This text in English
Today the opportunities for instant gratification and self-actualisation seem endless. But to what extent, in the digital landscape of ephemerality and spectrality, do we lose our ability to recognise the real and remain distinct from the images, objects, ideas and people that surround us in our everyday lives? How might the illusion of unlimited subjective possibilities nurture an infantile fantasy of omnipotence and lead us to wander further away from ourselves and from the ethical conjunction with the other? Is it possible to navigate this new infinity and its persistence in being-as-having, while at the same time remaining open and welcoming to the irreducible difference between human beings; the limit, or mystery, as it were, which is internal to human subjectivity and subsists at the core of desire?
The New Infinity: A State of Being or Becoming? delves into psychoanalytical and philosophical explorations of human development to address the distinctive situation we face today in terms of the ways in which we relate, and fail to relate, to ourselves and others in contemporary culture. The succession of still and moving images, collected from our personal archives, was formed in response to a written theoretical piece, the sound recording of which itself acts as a reply to the visual backdrop and which together could be seen as forming a mutually constitutive relation. Different modes of meaning enter into dialogue with one another, intersect and collide, providing a stage for new dialogues and readings of the work as a whole, and its separate elements, to emerge and take root within the viewer.
Erik Gustafsson (1987) is currently studying fine art photography at Valand Academy in Gothenburg, Sweden. His work spans a variety of media, including photography, video and mixed media, all of which tend to explore the indeterminate borderland between fictive and documentary photography. Distorted stills from a grandfather's super 8 videos are given new meaning alongside the silent portrait of a friend or an empty room. Untied by a sense of intimacy, honesty and intrigue, personal archives and found material merge and transform into ephemeral objects that elude definition and dwell in the shadows of reality and imagination.

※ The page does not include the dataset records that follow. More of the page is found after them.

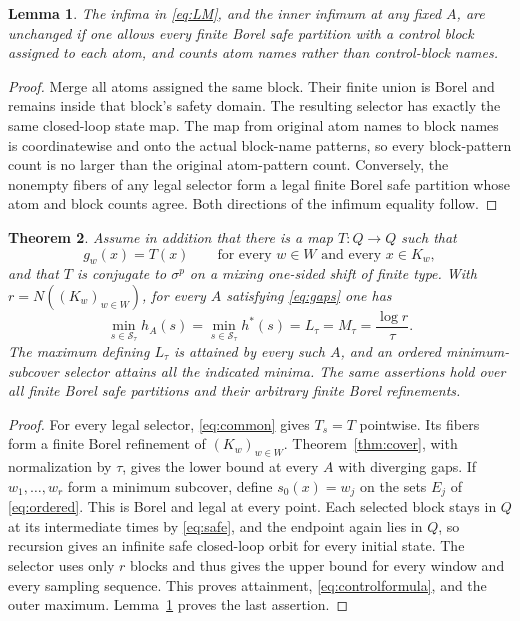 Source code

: \documentclass[11pt,reqno]{amsart}
\numberwithin{equation}{section}
\newtheorem{theorem}{Theorem}[section]
\newtheorem{lemma}[theorem]{Lemma}
\theoremstyle{definition}
\theoremstyle{remark}
\newcommand{\Ssafe}{\mathscr S}
\newcommand{\hpat}{h^{*}}
\begin{document}
\begin{lemma}\label{lem:merge}
The infima in \eqref{eq:LM}, and the inner infimum at any fixed $A$, are
unchanged if one allows every finite Borel safe partition with a
control block assigned to each atom, and counts atom names rather than
control-block names.
\end{lemma}
\begin{proof}
Merge all atoms assigned the same block. Their finite union is Borel
and remains inside that block's safety domain. The resulting selector
has exactly the same closed-loop state map. The map from original atom
names to block names is coordinatewise and onto the actual block-name
patterns, so every block-pattern count is no larger than the original
atom-pattern count. Conversely, the nonempty fibers of any legal
selector form a legal finite Borel safe partition whose atom and
block counts agree. Both directions of the infimum equality follow.
\end{proof}

\begin{theorem}\label{thm:control}
Assume in addition that there is a map $T:Q\to Q$ such that
\begin{equation}\label{eq:common}
 g_w(x)=T(x)\qquad\text{for every }w\in W\text{ and every }x\in K_w,
\end{equation}
and that $T$ is conjugate to $\sigma^p$ on a mixing one-sided shift of
finite type. With $r=N((K_w)_{w\in W})$, for every $A$ satisfying
\eqref{eq:gaps} one has
\begin{equation}\label{eq:controlformula}
 \min_{s\in\Ssafe_\tau}h_A(s)
 =\min_{s\in\Ssafe_\tau}\hpat(s)
 =L_\tau=M_\tau=\frac{\log r}{\tau}.
\end{equation}
The maximum defining $L_\tau$ is attained by every such $A$, and an
ordered minimum-subcover selector attains all the indicated minima.
The same assertions hold over all finite Borel safe partitions and
their arbitrary finite Borel refinements.
\end{theorem}
\begin{proof}
For every legal selector, \eqref{eq:common} gives $T_s=T$ pointwise.
Its fibers form a finite Borel refinement of $(K_w)_{w\in W}$.
Theorem~\ref{thm:cover}, with normalization by $\tau$, gives the lower
bound at every $A$ with diverging gaps. If $w_1,\ldots,w_r$ form a
minimum subcover, define $s_0(x)=w_j$ on the sets $E_j$ of
\eqref{eq:ordered}. This is Borel and legal at every point. Each selected
block stays in $Q$ at its intermediate times by \eqref{eq:safe}, and
the endpoint again lies in $Q$, so recursion gives an infinite safe
closed-loop orbit for every initial state. The selector uses only $r$
blocks and thus gives the upper bound for every window and every
sampling sequence. This proves attainment, \eqref{eq:controlformula},
and the outer maximum. Lemma~\ref{lem:merge} proves the last assertion.
\end{proof}
\end{document}
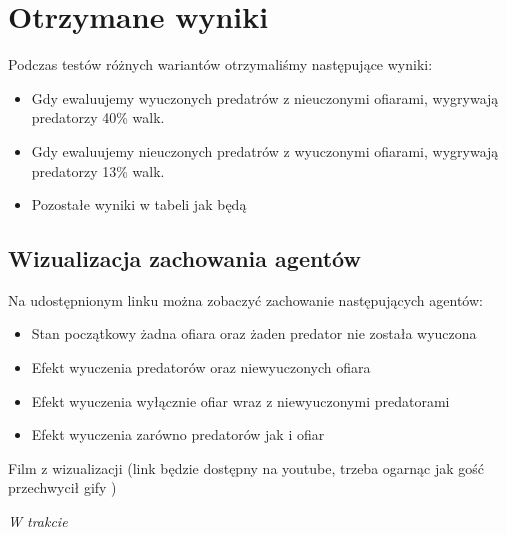 \section{Otrzymane wyniki}
Podczas testów różnych wariantów otrzymaliśmy następujące wyniki:
\begin{itemize}
    \item Gdy ewaluujemy wyuczonych predatrów z nieuczonymi ofiarami, wygrywają predatorzy 40\% walk.
    \item Gdy ewaluujemy nieuczonych predatrów z wyuczonymi ofiarami, wygrywają predatorzy 13\% walk.
    \item Pozostałe wyniki w tabeli jak będą 
\end{itemize}


\subsection{Wizualizacja zachowania agentów}

Na udostępnionym linku można zobaczyć zachowanie następujących agentów:
\begin{itemize}
    \item Stan początkowy żadna ofiara oraz żaden predator nie została wyuczona 
    \item Efekt wyuczenia predatorów oraz niewyuczonych ofiara
    \item Efekt wyuczenia wyłącznie ofiar wraz z niewyuczonymi predatorami
    \item Efekt wyuczenia zarówno predatorów jak i ofiar
\end{itemize}

Film z wizualizacji (link będzie dostępny na youtube, trzeba ogarnąc jak gość przechwycił gify )

\textit{W trakcie}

Eugenia Lapteva is a London based writer and editor. Born and raised in Stockholm she completed her BA in English and European Literature at University of Sussex and MA in Comparative Literature and Modern Literary Theory at Goldsmiths, University of London. She is the editor of Odiseo journal and has written for notable publications such as Tank, The White Review, ELLE, Odiseo, Husk and Under the Influence, writing particularly on modern culture, psychoanalysis and the ethical relationship. Her main research interests revolve around the nature of human subjectivity, language and love, and the impact of new technology on human relations today. She is currently training to be a psychoanalyst in London.